Mit der ersten Quantensimulation einer Gitter-Eichfeldtheorie schlagen Innsbrucker Physiker eine Brücke zwischen Hochenergiephysik und Atomphysik. Die Forschungsgruppen um Rainer Blatt und Peter Zoller berichten in der Fachzeitschrift Nature, wie sie mit einem Quantencomputer die spontane Entstehung von Elementarteilchen-Paaren aus einem Vakuum simuliert haben.

Die kleinsten bekannten Bausteine der Materie sind die Elementarteilchen, deren Eigenschaften die Teilchenphysik mit dem sogenannten Standardmodell beschreibt.
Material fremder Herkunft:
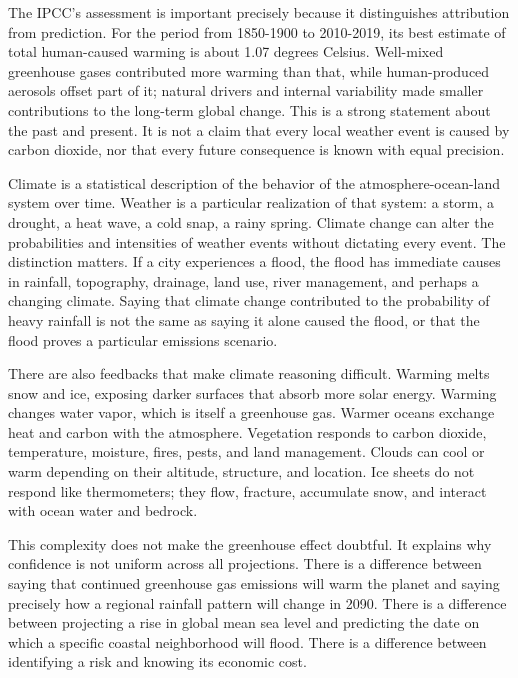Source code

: ﻿\documentclass[12pt,a4paper]{book}
\begin{document}
The IPCC's assessment is important precisely because it distinguishes attribution from prediction. For the period from 1850-1900 to 2010-2019, its best estimate of total human-caused warming is about 1.07 degrees Celsius. Well-mixed greenhouse gases contributed more warming than that, while human-produced aerosols offset part of it; natural drivers and internal variability made smaller contributions to the long-term global change. This is a strong statement about the past and present. It is not a claim that every local weather event is caused by carbon dioxide, nor that every future consequence is known with equal precision. \cite{IPCC2021HumanInfluence,IPCC2023Synthesis}

Climate is a statistical description of the behavior of the atmosphere-ocean-land system over time. Weather is a particular realization of that system: a storm, a drought, a heat wave, a cold snap, a rainy spring. Climate change can alter the probabilities and intensities of weather events without dictating every event. The distinction matters. If a city experiences a flood, the flood has immediate causes in rainfall, topography, drainage, land use, river management, and perhaps a changing climate. Saying that climate change contributed to the probability of heavy rainfall is not the same as saying it alone caused the flood, or that the flood proves a particular emissions scenario.

There are also feedbacks that make climate reasoning difficult. Warming melts snow and ice, exposing darker surfaces that absorb more solar energy. Warming changes water vapor, which is itself a greenhouse gas. Warmer oceans exchange heat and carbon with the atmosphere. Vegetation responds to carbon dioxide, temperature, moisture, fires, pests, and land management. Clouds can cool or warm depending on their altitude, structure, and location. Ice sheets do not respond like thermometers; they flow, fracture, accumulate snow, and interact with ocean water and bedrock.

This complexity does not make the greenhouse effect doubtful. It explains why confidence is not uniform across all projections. There is a difference between saying that continued greenhouse gas emissions will warm the planet and saying precisely how a regional rainfall pattern will change in 2090. There is a difference between projecting a rise in global mean sea level and predicting the date on which a specific coastal neighborhood will flood. There is a difference between identifying a risk and knowing its economic cost.
\end{document}
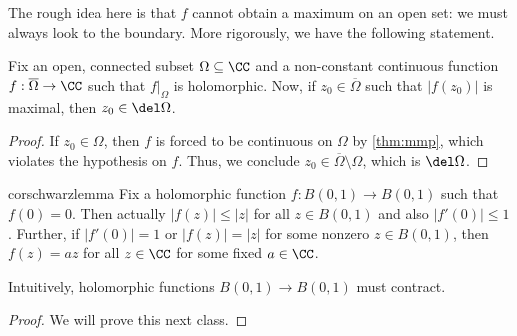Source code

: The rough idea here is that $f$ cannot obtain a maximum on an open set: we must always look to the boundary. More rigorously, we have the following statement.
\begin{corollary} \label{cor:mmp}
	Fix an open, connected subset $\Omega\subseteq\CC$ and a non-constant continuous function $f:\overline\Omega\to\CC$ such that $f|_\Omega$ is holomorphic. Now, if $z_0\in\overline\Omega$ such that $|f(z_0)|$ is maximal, then $z_0\in\del\Omega$.
\end{corollary}
\begin{proof}
	If $z_0\in\Omega$, then $f$ is forced to be continuous on $\Omega$ by \autoref{thm:mmp}, which violates the hypothesis on $f$. Thus, we conclude $z_0\in\overline\Omega\setminus\Omega$, which is $\del\Omega$.
\end{proof}
\begin{restatable}{cor}{schwarzlemma}
	Fix a holomorphic function $f:B(0,1)\to B(0,1)$ such that $f(0)=0$. Then actually $|f(z)|\le|z|$ for all $z\in B(0,1)$ and also $|f'(0)|\le1$. Further, if $|f'(0)|=1$ or $|f(z)|=|z|$ for some nonzero $z\in B(0,1)$, then $f(z)=az$ for all $z\in\CC$ for some fixed $a\in\CC$.
\end{restatable}
Intuitively, holomorphic functions $B(0,1)\to B(0,1)$ must contract.
\begin{proof}
	We will prove this next class.
\end{proof}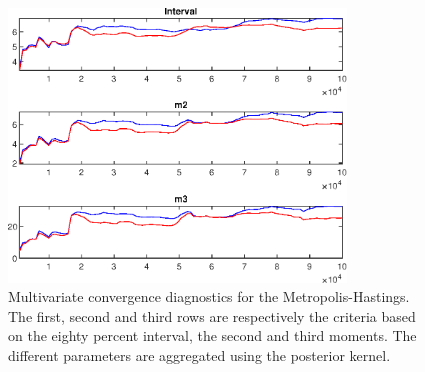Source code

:  
\begin{figure}[H]
\centering 
\includegraphics[width=0.8\textwidth]{BRS_growth_util/Output/BRS_growth_util_mdiag}
\caption{Multivariate convergence diagnostics for the Metropolis-Hastings.
The first, second and third rows are respectively the criteria based on
the eighty percent interval, the second and third moments. The different 
parameters are aggregated using the posterior kernel.}\label{Fig:MultivariateDiagnostics}
\end{figure}


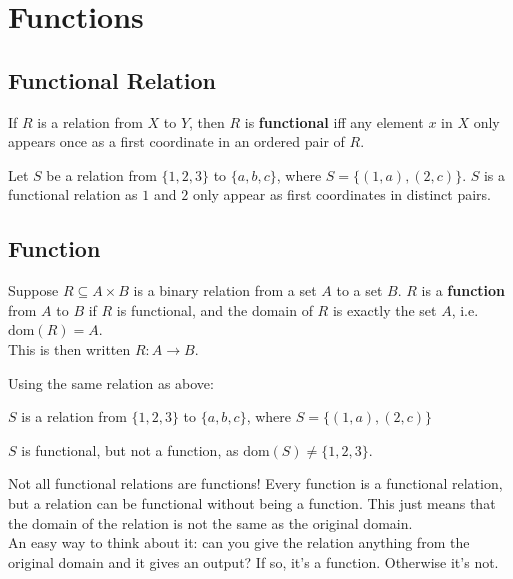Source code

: \documentclass[../notes.tex]{subfiles}
\begin{document}
		\section{Functions}
			\subsection{Functional Relation}
				If $R$ is a relation from $X$ to $Y$, then $R$ is \textbf{functional} iff any element $x$ in $X$ only appears once as a first coordinate in an ordered pair of $R$.
				\begin{example}
					Let $S$ be a relation from $\{1, 2, 3\}$ to $\{a, b, c\}$, where $S = \bigl\{(1, a), (2, c)\bigr\}$. $S$ is a functional relation as $1$ and $2$ only appear as first coordinates in distinct pairs.
				\end{example}
			\subsection{Function}
				Suppose $R \subseteq A \times B$ is a binary relation from a set $A$ to a set $B$. $R$ is a \textbf{function} from $A$ to $B$ if $R$ is functional, and the domain of $R$ is exactly the set $A$, i.e. $\mathrm{dom}(R) = A$.\\
				This is then written $R: A \rightarrow B$.
				\begin{example}
					Using the same relation as above:
						\begin{indentparagraph}
							$S$ is a relation from $\{1, 2, 3\}$ to $\{a, b, c\}$, where $S = \bigl\{(1, a), (2, c)\bigr\}$
						\end{indentparagraph}
						$S$ is functional, but not a function, as $\mathrm{dom}(S) \neq \{1, 2, 3\}$.
				\end{example}
				\begin{sidenote}{Not all functional relations are functions!}
					Every function is a functional relation, but a relation can be functional without being a function. This just means that the domain of the relation is not the same as the original domain.\\
					An easy way to think about it: can you give the relation anything from the original domain and it gives an output? If so, it's a function. Otherwise it's not.
				\end{sidenote}
\end{document}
Spätestens seit dem Nachweis des Higgs-Teilchens 2012 am europäischen Kernforschungszentrum CERN gilt das Modell als weitgehend bestätigt. Allerdings sind viele Aspekte dieser Theorie noch nicht verstanden und können aufgrund ihrer Komplexität auf klassischen Computern auch nicht zufriedenstellend untersucht werden. Quantensimulatoren könnten hier in Zukunft Abhilfe schaffen, indem sie einzelne Aspekte der Elementarteilchenphysik in einem Quantensystem nachbilden. Einen Schritt in diese Richtung haben nun Physiker der Universität Innsbruck und des Instituts für Quantenoptik und Quanteninformation (IQOQI) der Österreichischen Akademie der Wissenschaften gesetzt. Die Forschungsgruppen um Rainer Blatt und Peter Zoller haben zum weltweit ersten Mal eine Gitter-Eichfeldtheorie in einem Quantensystem simuliert und berichten darüber in der Fachzeitschrift Nature.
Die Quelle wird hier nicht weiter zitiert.